- **Work instructions**: Each line of the data holding "README" should be found and copied.

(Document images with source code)
----------
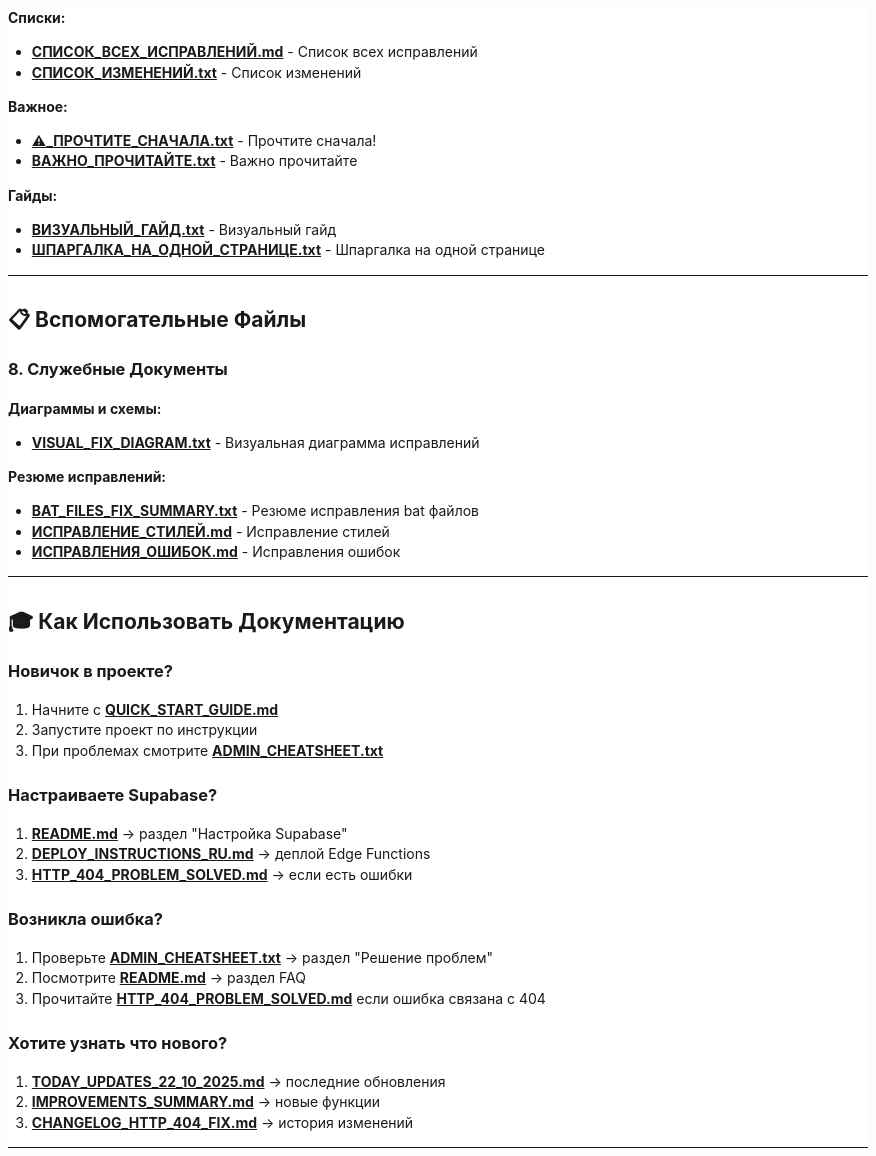 **Списки:**
- **[СПИСОК_ВСЕХ_ИСПРАВЛЕНИЙ.md](./СПИСОК_ВСЕХ_ИСПРАВЛЕНИЙ.md)** - Список всех исправлений
- **[СПИСОК_ИЗМЕНЕНИЙ.txt](./СПИСОК_ИЗМЕНЕНИЙ.txt)** - Список изменений

**Важное:**
- **[⚠️_ПРОЧТИТЕ_СНАЧАЛА.txt](./⚠️_ПРОЧТИТЕ_СНАЧАЛА.txt)** - Прочтите сначала!
- **[ВАЖНО_ПРОЧИТАЙТЕ.txt](./ВАЖНО_ПРОЧИТАЙТЕ.txt)** - Важно прочитайте

**Гайды:**
- **[ВИЗУАЛЬНЫЙ_ГАЙД.txt](./ВИЗУАЛЬНЫЙ_ГАЙД.txt)** - Визуальный гайд
- **[ШПАРГАЛКА_НА_ОДНОЙ_СТРАНИЦЕ.txt](./ШПАРГАЛКА_НА_ОДНОЙ_СТРАНИЦЕ.txt)** - Шпаргалка на одной странице

---

## 📋 Вспомогательные Файлы

### 8. Служебные Документы

**Диаграммы и схемы:**
- **[VISUAL_FIX_DIAGRAM.txt](./VISUAL_FIX_DIAGRAM.txt)** - Визуальная диаграмма исправлений

**Резюме исправлений:**
- **[BAT_FILES_FIX_SUMMARY.txt](./BAT_FILES_FIX_SUMMARY.txt)** - Резюме исправления bat файлов
- **[ИСПРАВЛЕНИЕ_СТИЛЕЙ.md](./ИСПРАВЛЕНИЕ_СТИЛЕЙ.md)** - Исправление стилей
- **[ИСПРАВЛЕНИЯ_ОШИБОК.md](./ИСПРАВЛЕНИЯ_ОШИБОК.md)** - Исправления ошибок

---

## 🎓 Как Использовать Документацию

### Новичок в проекте?
1. Начните с **[QUICK_START_GUIDE.md](./QUICK_START_GUIDE.md)**
2. Запустите проект по инструкции
3. При проблемах смотрите **[ADMIN_CHEATSHEET.txt](./ADMIN_CHEATSHEET.txt)**

### Настраиваете Supabase?
1. **[README.md](./README.md)** → раздел "Настройка Supabase"
2. **[DEPLOY_INSTRUCTIONS_RU.md](./DEPLOY_INSTRUCTIONS_RU.md)** → деплой Edge Functions
3. **[HTTP_404_PROBLEM_SOLVED.md](./HTTP_404_PROBLEM_SOLVED.md)** → если есть ошибки

### Возникла ошибка?
1. Проверьте **[ADMIN_CHEATSHEET.txt](./ADMIN_CHEATSHEET.txt)** → раздел "Решение проблем"
2. Посмотрите **[README.md](./README.md)** → раздел FAQ
3. Прочитайте **[HTTP_404_PROBLEM_SOLVED.md](./HTTP_404_PROBLEM_SOLVED.md)** если ошибка связана с 404

### Хотите узнать что нового?
1. **[TODAY_UPDATES_22_10_2025.md](./TODAY_UPDATES_22_10_2025.md)** → последние обновления
2. **[IMPROVEMENTS_SUMMARY.md](./IMPROVEMENTS_SUMMARY.md)** → новые функции
3. **[CHANGELOG_HTTP_404_FIX.md](./CHANGELOG_HTTP_404_FIX.md)** → история изменений

---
----------
- **Written solution**:
1. **[README.md](./README.md)** → раздел "Настройка Supabase"
2. Посмотрите **[README.md](./README.md)** → раздел FAQ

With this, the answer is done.